Required action |
Going line by line through the listing, how many lines hold "Python"? State nothing but the number.

Source data |
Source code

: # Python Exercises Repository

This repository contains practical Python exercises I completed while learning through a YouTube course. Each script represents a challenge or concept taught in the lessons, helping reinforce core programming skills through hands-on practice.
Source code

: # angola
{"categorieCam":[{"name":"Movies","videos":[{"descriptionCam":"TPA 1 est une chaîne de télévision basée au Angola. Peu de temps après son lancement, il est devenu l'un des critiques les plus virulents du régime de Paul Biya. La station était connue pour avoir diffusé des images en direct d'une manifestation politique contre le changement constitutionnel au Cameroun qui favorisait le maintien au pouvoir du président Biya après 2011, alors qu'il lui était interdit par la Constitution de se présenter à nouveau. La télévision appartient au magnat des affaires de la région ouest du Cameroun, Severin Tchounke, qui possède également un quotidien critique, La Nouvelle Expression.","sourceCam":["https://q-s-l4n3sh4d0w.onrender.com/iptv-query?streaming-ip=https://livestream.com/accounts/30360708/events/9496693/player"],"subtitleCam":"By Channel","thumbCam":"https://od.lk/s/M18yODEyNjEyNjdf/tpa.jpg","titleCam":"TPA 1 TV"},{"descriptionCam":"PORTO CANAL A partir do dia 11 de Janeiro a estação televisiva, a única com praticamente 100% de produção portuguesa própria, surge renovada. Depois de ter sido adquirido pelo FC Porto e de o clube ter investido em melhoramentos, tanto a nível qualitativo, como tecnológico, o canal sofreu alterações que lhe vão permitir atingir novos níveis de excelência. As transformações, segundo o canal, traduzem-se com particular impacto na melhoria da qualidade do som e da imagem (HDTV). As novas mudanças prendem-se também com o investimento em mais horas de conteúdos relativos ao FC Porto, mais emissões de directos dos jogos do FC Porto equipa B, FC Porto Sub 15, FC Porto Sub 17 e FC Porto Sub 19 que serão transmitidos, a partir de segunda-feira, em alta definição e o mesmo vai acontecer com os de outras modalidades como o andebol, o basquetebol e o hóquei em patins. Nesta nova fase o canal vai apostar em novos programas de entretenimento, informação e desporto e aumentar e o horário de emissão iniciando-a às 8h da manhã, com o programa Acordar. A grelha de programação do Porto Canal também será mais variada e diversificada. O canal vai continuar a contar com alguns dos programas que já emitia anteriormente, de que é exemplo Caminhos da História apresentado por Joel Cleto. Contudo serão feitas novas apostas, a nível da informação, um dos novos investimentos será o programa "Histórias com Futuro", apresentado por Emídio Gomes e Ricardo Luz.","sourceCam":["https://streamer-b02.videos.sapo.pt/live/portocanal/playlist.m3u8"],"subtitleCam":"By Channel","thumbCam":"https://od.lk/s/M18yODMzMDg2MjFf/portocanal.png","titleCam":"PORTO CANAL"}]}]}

Output for this task |
2